> **TASK GOAL**: Set down all of the records word for word.
§ §
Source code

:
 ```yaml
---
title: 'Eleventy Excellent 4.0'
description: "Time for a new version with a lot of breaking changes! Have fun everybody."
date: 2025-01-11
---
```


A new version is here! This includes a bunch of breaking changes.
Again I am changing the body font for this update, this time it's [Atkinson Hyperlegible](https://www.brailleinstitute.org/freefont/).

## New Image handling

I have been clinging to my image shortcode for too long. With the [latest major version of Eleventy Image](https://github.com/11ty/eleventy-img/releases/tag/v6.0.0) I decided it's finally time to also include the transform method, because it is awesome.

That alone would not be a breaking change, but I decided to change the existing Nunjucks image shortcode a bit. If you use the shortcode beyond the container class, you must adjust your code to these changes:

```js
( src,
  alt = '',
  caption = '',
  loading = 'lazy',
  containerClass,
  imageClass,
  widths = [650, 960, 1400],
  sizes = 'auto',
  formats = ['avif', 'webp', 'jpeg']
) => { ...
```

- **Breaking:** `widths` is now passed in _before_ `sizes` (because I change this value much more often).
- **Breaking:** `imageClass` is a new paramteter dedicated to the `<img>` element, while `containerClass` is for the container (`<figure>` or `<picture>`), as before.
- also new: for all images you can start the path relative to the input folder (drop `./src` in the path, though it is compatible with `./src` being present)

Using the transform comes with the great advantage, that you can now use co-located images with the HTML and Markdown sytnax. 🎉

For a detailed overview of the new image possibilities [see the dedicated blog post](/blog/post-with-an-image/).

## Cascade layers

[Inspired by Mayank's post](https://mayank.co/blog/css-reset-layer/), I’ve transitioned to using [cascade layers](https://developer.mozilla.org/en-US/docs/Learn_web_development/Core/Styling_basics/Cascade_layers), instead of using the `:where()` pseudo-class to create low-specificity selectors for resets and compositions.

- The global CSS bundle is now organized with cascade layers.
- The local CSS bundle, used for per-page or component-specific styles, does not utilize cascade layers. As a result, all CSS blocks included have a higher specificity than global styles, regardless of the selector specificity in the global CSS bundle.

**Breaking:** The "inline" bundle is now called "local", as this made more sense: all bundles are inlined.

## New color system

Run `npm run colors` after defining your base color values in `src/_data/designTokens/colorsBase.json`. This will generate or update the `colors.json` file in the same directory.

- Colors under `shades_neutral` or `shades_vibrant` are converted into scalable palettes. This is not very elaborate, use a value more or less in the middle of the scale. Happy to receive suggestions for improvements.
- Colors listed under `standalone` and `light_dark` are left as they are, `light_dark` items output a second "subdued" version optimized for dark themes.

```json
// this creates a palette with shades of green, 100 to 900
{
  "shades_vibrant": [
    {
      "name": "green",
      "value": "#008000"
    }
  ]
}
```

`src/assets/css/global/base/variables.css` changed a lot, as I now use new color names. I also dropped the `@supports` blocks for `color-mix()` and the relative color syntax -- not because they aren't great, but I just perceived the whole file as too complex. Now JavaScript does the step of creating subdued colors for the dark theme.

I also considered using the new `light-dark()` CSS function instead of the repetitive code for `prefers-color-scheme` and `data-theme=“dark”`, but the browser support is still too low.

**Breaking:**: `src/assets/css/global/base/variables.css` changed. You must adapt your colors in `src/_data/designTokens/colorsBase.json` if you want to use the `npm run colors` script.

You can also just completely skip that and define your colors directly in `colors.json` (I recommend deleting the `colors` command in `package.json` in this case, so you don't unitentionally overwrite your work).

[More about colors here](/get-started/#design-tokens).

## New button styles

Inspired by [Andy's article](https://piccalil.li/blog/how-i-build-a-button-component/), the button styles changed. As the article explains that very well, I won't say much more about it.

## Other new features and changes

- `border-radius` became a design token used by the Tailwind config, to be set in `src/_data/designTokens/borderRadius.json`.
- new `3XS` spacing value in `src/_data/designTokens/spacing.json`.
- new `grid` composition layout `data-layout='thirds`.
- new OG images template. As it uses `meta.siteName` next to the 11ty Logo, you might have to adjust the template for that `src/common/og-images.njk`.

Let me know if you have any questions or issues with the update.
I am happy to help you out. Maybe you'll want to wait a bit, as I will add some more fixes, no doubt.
§ §
> **ANSWER FOR THIS EXERCISE**:
Source code

:
 ```yaml
---
title: 'Eleventy Excellent 4.0'
description: "Time for a new version with a lot of breaking changes! Have fun everybody."
date: 2025-01-11
---
```


A new version is here! This includes a bunch of breaking changes.
Again I am changing the body font for this update, this time it's [Atkinson Hyperlegible](https://www.brailleinstitute.org/freefont/).

## New Image handling

I have been clinging to my image shortcode for too long. With the [latest major version of Eleventy Image](https://github.com/11ty/eleventy-img/releases/tag/v6.0.0) I decided it's finally time to also include the transform method, because it is awesome.

That alone would not be a breaking change, but I decided to change the existing Nunjucks image shortcode a bit. If you use the shortcode beyond the container class, you must adjust your code to these changes:

```js
( src,
  alt = '',
  caption = '',
  loading = 'lazy',
  containerClass,
  imageClass,
  widths = [650, 960, 1400],
  sizes = 'auto',
  formats = ['avif', 'webp', 'jpeg']
) => { ...
```

- **Breaking:** `widths` is now passed in _before_ `sizes` (because I change this value much more often).
- **Breaking:** `imageClass` is a new paramteter dedicated to the `<img>` element, while `containerClass` is for the container (`<figure>` or `<picture>`), as before.
- also new: for all images you can start the path relative to the input folder (drop `./src` in the path, though it is compatible with `./src` being present)

Using the transform comes with the great advantage, that you can now use co-located images with the HTML and Markdown sytnax. 🎉

For a detailed overview of the new image possibilities [see the dedicated blog post](/blog/post-with-an-image/).

## Cascade layers

[Inspired by Mayank's post](https://mayank.co/blog/css-reset-layer/), I’ve transitioned to using [cascade layers](https://developer.mozilla.org/en-US/docs/Learn_web_development/Core/Styling_basics/Cascade_layers), instead of using the `:where()` pseudo-class to create low-specificity selectors for resets and compositions.

- The global CSS bundle is now organized with cascade layers.
- The local CSS bundle, used for per-page or component-specific styles, does not utilize cascade layers. As a result, all CSS blocks included have a higher specificity than global styles, regardless of the selector specificity in the global CSS bundle.

**Breaking:** The "inline" bundle is now called "local", as this made more sense: all bundles are inlined.

## New color system

Run `npm run colors` after defining your base color values in `src/_data/designTokens/colorsBase.json`. This will generate or update the `colors.json` file in the same directory.

- Colors under `shades_neutral` or `shades_vibrant` are converted into scalable palettes. This is not very elaborate, use a value more or less in the middle of the scale. Happy to receive suggestions for improvements.
- Colors listed under `standalone` and `light_dark` are left as they are, `light_dark` items output a second "subdued" version optimized for dark themes.

```json
// this creates a palette with shades of green, 100 to 900
{
  "shades_vibrant": [
    {
      "name": "green",
      "value": "#008000"
    }
  ]
}
```

`src/assets/css/global/base/variables.css` changed a lot, as I now use new color names. I also dropped the `@supports` blocks for `color-mix()` and the relative color syntax -- not because they aren't great, but I just perceived the whole file as too complex. Now JavaScript does the step of creating subdued colors for the dark theme.

I also considered using the new `light-dark()` CSS function instead of the repetitive code for `prefers-color-scheme` and `data-theme=“dark”`, but the browser support is still too low.

**Breaking:**: `src/assets/css/global/base/variables.css` changed. You must adapt your colors in `src/_data/designTokens/colorsBase.json` if you want to use the `npm run colors` script.

You can also just completely skip that and define your colors directly in `colors.json` (I recommend deleting the `colors` command in `package.json` in this case, so you don't unitentionally overwrite your work).

[More about colors here](/get-started/#design-tokens).

## New button styles

Inspired by [Andy's article](https://piccalil.li/blog/how-i-build-a-button-component/), the button styles changed. As the article explains that very well, I won't say much more about it.

## Other new features and changes

- `border-radius` became a design token used by the Tailwind config, to be set in `src/_data/designTokens/borderRadius.json`.
- new `3XS` spacing value in `src/_data/designTokens/spacing.json`.
- new `grid` composition layout `data-layout='thirds`.
- new OG images template. As it uses `meta.siteName` next to the 11ty Logo, you might have to adjust the template for that `src/common/og-images.njk`.

Let me know if you have any questions or issues with the update.
I am happy to help you out. Maybe you'll want to wait a bit, as I will add some more fixes, no doubt.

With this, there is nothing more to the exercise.